Will it play on Amazon? Go to Amazon.com, BN.com, Good Reads, Smashwords and search for competitive books in your space. Notice the book covers that catch your eye and the ones that do not. If your cover does not show up well in an Amazon thumbnail then you are going to lose sales.

Contrast. Don’t let your graphic designer get started without keeping contrast in mind. The reason black ink works so well on white paper is because it produces the best contrast possible. Yellow ink on green paper in a small font simply does not work. How does your book look in black and white? Not every publication will be printing it in color.

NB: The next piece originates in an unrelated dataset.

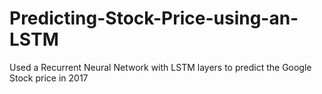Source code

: # Predicting-Stock-Price-using-an-LSTM
Used a Recurrent Neural Network with LSTM layers to predict the Google Stock price in 2017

Font size. Many designers are young with great eyesight. But your buyer may not be able to read the tiny font some designers insist upon using. Be practical.

The spine. Can you read it from five feet away? If not, neither can browsers in a bookstore.

Blurbs. Keep them relevant and short. Consider including a mention on the cover of a foreword written by a famous person or author. “Foreword by Best Selling Author Judith Grisel” or “Foreword by Amazon CEO Jeff Bezos” or “Foreword by Singer Ariana Grande.”

Back inside flaps. Do not overlook creating content on the back inside flaps because consumers pick up a book after looking at the spine, front cover and back and then open the book to find the price or more information.

Use a laser printer. Don’t just review your cover on a computer screen which will make it look considerably better. Print it out actual size and make a determination using that printed version.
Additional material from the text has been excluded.